This month, thousands of Americans who entered public school lotteries will find out who “won” and who “lost.” We’ve been conditioned to treat public school lotteries like the mega-millions lotto. Some schools are considered the “jackpot” and our perceived chances at winning the lotto are low. Playing the lottery is fun, but we can’t apply this mindset to the public school lotteries because statistically, none of us will win.
Public school lotteries vow to diversify the student bodies at each site, but research shows this rarely happens. Meanwhile, hundreds of parents band together to share notes and multi-page spreadsheets about the pros, cons, and even the statistical probability of getting into a school based on how often they clear their waitlists and fulfill spots for area attendees. Imagine if the hours spent touring schools, following Facebook posts, and analyzing data were spent making our schools more successful.

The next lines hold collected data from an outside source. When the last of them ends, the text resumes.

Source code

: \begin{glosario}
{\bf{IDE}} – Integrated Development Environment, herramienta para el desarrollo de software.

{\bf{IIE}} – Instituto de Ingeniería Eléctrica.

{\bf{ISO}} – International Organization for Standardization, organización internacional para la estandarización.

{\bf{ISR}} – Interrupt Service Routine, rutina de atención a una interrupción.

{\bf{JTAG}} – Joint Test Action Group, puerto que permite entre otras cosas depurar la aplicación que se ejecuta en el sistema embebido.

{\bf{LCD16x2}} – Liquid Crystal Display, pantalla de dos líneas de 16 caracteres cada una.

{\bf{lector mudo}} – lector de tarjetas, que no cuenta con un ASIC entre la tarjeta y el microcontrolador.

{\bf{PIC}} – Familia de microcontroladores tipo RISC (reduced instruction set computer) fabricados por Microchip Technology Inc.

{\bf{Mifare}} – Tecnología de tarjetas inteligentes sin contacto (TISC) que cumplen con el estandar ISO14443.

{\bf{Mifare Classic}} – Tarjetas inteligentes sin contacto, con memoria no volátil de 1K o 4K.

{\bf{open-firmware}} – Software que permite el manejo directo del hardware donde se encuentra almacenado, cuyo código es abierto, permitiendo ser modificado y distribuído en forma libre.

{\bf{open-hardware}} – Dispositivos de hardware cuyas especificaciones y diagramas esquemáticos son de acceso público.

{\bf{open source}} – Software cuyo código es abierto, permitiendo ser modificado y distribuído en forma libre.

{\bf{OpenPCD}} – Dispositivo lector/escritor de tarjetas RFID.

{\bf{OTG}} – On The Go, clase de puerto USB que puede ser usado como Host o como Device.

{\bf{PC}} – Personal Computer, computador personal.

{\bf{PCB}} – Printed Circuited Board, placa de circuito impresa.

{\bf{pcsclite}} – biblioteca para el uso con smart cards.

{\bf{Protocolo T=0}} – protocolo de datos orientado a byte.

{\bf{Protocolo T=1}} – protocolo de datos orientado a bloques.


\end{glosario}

As a parent of a soon-to-be public school attendee, I just went through the lottery process. I followed the posts of stressed-out parents who needed advice on ordering their top 20 schools. I felt laid back through the whole process because I listed my area attendance school–an under-enrolled, Title 1 school–as my number one choice, all but guaranteeing acceptance. Parent after parent asked me why I didn’t “play the game” and one even suggested that I wasn’t prioritizing my child’s well-being over my own ease. To be sure, I was doing plenty of my own research: research that showed prioritizing diversity is better for all students in a school, research that demonstrates how cross-class friendships have positive outcomes, and discussions urging progressive white parents to demonstrate their self-described “value of diversity” by sending their kids to diverse schools.
When I toured schools, I didn’t ask about test scores or cutting-edge STEM curriculum. Instead, I noted when there were teachers and administrators of color, low teacher turnover, and happy kids in classrooms. I thought about how having school friends who live in our neighborhood would enhance my child’s wellbeing. And I reminded myself that as a white cisgender male, my kid will be fine no matter what school he attends.
It’s easy to “play” the game and rank our schools from best to worst. It’s better to spend time investing in our community, living progressive values, and making schools a better place for all students. The lottery process is an exercise in continuously recognizing privilege. If you find yourself being drawn in by the explanation, “but if I have the opportunity to do what’s best for my child, I’m going to do it,” then chances are you’re speaking from a privileged position. Instead, let’s ask ourselves what’s best for all of our city’s children. If a school is not good enough for my kid, then is it really good enough for any kid? When we turn this into a game, nobody wins, including our kids.